# DIRECTIONS FOR THIS TASK
Beginning with the line below that contains "completed and how" and ending with the line that contains "with the task", copy every line exactly. Copy nothing else.

····················

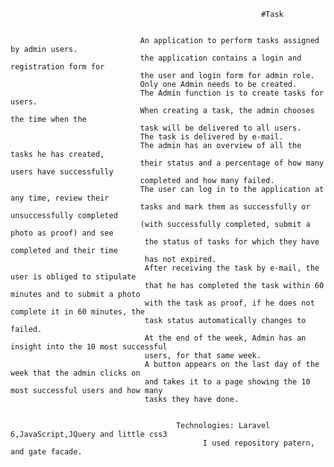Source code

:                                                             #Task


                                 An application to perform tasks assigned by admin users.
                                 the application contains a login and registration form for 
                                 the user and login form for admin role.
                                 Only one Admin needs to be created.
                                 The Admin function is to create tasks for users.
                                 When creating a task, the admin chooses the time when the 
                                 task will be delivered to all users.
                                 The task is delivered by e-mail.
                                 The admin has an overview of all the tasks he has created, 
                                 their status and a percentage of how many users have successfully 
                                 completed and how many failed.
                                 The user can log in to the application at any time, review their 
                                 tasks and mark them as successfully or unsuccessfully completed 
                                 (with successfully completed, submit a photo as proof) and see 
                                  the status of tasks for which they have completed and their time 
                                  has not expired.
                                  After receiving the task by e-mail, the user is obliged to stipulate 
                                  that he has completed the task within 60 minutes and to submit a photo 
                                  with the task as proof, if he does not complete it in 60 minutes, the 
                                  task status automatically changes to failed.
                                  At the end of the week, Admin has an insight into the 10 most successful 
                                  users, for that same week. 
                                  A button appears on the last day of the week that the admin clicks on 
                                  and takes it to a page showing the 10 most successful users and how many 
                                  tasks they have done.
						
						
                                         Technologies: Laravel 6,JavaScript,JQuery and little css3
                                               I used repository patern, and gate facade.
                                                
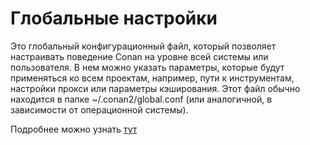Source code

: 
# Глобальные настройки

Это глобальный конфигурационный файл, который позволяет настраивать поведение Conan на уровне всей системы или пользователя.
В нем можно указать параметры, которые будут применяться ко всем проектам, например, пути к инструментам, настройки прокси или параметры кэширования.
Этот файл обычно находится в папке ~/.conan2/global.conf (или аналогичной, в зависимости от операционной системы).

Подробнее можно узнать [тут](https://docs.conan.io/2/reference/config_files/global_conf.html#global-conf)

····················

# SOLUTION BELOW
                                 completed and how many failed.
                                 The user can log in to the application at any time, review their 
                                 tasks and mark them as successfully or unsuccessfully completed 
                                 (with successfully completed, submit a photo as proof) and see 
                                  the status of tasks for which they have completed and their time 
                                  has not expired.
                                  After receiving the task by e-mail, the user is obliged to stipulate 
                                  that he has completed the task within 60 minutes and to submit a photo 
                                  with the task as proof, if he does not complete it in 60 minutes, the 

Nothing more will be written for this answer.